La respuesta es una paradoja muy bella: todo cuaja en el acto heroico de un materialista decepcionado, condenado a morir, que inmortaliza uno de los momentos más memorables de la historia del cine.
“Quite an experience to live in fear, isn’t it?… That’s what it is to be a slave”.
La mano que salva a Deckard de la muerte es la mano con el clavo. La otra mano sostiene una paloma blanca.
“I’ve seen things you people wouldn’t believe. Attack ships on fire off the shoulder of Orion. I watched C-beams glitter in the dark near the Tannhäuser Gate. All those moments will be lost in time, like tears in rain. Time to die”.

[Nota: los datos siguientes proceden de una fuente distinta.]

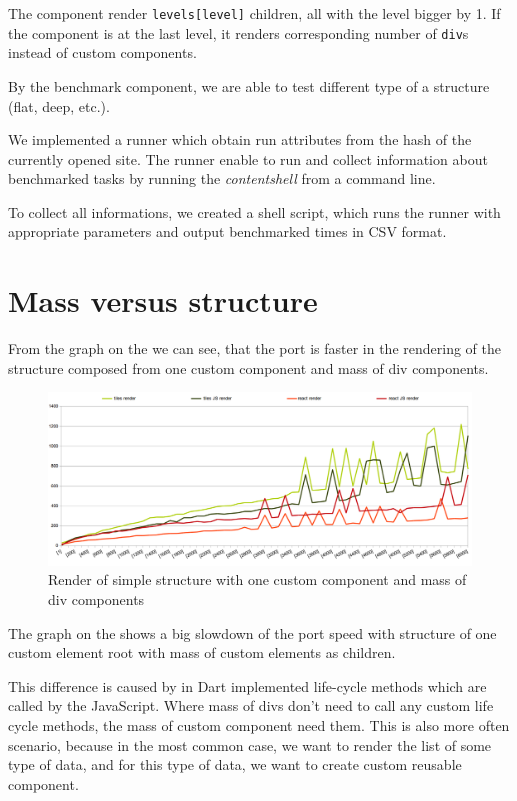 The component render \texttt{levels[level]} children, all with the level bigger by 1.
If the component is at the last level, it renders corresponding number of \texttt{div}s instead of custom components.

By the benchmark component, we are able to test different type of a structure (flat, deep, etc.).

We implemented a runner which obtain run attributes from the hash of the currently opened site. 
The runner enable to run and collect information about benchmarked tasks by running the \textit{content\textunderscore shell} from a command line.

To collect all informations, we created a shell script, which runs the runner with appropriate parameters and output benchmarked times in CSV format.

\section{Mass versus structure}\label{sec:benchmarks-mass-vs-structure}

	From the graph on the  we can see, that the \react port is faster 
	in the rendering of the structure composed from one custom component and mass of div components.
	\begin{figure}[h]
	\centering  
		\includegraphics[scale=0.5]{images/benchmarks/m_render.png}
		\caption{Render of simple structure with one custom component and mass of div components}
		\label{img:benchmarks-mass-render}
	\end{figure}

	The graph on the  shows a big slowdown of the \react port speed with structure 
	of one custom element root with mass of custom elements as children.

	This difference is caused by in Dart implemented life-cycle methods which are called by the JavaScript.
	Where mass of divs don't need to call any custom life cycle methods, the mass of custom component need them. 
	This is also more often scenario, because in the most common case, we want to render the list of some type of data, 
	and for this type of data, we want to create custom reusable component.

Mucho se escribirá, supongo, sobre este monólogo. Mucho ya se ha escrito. Lo cierto es que, de una u otra forma, no hemos caído en la trampa. Hay algo más allá de la muerte. Las lágrimas no se han perdido para siempre: se han transformado en un verso de oro. Y a través de ese verso nunca dejaremos de imaginar las naves ardiendo en el cinturón de Orión. Los rayos-C resplandeciendo en la Puerta de Tannhäuser. Ninguno de esos momentos se ha perdido, replicante tramposo.
Tampoco se ha perdido la metáfora, aunque se la empañe de transhumanismo o se le ponga voz de Siri.